* _DATA SUPPLIED_:
┌──

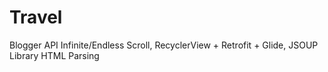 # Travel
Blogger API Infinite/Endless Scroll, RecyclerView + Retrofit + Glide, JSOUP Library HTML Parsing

└──
┌──

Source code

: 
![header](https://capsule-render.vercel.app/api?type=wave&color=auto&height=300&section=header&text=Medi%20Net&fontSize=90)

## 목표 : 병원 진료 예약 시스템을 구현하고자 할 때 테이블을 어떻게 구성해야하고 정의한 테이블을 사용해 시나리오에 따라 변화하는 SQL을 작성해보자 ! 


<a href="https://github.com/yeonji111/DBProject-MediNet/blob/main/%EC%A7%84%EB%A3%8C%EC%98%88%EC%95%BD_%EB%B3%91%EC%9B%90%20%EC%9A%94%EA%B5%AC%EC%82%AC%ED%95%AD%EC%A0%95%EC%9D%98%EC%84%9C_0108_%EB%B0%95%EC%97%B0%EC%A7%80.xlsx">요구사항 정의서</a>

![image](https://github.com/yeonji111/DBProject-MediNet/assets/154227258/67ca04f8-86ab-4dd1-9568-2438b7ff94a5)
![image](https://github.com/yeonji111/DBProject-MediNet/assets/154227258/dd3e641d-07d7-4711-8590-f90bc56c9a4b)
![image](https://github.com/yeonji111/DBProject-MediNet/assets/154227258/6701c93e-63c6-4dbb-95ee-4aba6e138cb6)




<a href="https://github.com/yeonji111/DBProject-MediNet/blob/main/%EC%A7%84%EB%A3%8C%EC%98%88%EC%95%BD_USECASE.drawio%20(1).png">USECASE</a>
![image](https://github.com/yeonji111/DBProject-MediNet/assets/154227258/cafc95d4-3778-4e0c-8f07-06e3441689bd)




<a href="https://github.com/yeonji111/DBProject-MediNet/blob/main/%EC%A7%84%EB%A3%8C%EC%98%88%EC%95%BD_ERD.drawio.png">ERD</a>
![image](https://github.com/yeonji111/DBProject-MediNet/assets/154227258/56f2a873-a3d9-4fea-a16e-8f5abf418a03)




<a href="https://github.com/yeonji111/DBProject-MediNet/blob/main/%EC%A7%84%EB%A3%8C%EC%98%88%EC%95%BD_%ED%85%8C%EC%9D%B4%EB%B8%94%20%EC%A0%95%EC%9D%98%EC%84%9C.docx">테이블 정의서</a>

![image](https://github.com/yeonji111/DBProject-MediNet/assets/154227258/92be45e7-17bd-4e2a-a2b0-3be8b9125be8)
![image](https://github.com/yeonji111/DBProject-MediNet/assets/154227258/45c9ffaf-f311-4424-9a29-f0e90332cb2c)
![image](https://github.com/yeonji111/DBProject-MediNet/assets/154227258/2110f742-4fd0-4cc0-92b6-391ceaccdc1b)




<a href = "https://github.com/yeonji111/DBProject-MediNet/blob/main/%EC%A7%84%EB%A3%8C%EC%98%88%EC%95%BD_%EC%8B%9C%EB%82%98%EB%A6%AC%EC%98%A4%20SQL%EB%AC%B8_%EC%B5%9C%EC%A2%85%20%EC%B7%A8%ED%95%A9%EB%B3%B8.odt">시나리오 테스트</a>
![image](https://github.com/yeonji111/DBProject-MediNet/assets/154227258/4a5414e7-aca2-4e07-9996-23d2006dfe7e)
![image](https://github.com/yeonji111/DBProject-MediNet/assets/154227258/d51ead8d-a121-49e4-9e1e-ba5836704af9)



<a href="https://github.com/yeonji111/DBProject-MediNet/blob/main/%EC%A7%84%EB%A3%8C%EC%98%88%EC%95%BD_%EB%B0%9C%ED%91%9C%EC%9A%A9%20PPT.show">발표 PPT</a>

└──

* _WORK ITEM_: Copy the lines above that hold the word "drawio".

* _ANSWER_:
<a href="https://github.com/yeonji111/DBProject-MediNet/blob/main/%EC%A7%84%EB%A3%8C%EC%98%88%EC%95%BD_USECASE.drawio%20(1).png">USECASE</a>
<a href="https://github.com/yeonji111/DBProject-MediNet/blob/main/%EC%A7%84%EB%A3%8C%EC%98%88%EC%95%BD_ERD.drawio.png">ERD</a>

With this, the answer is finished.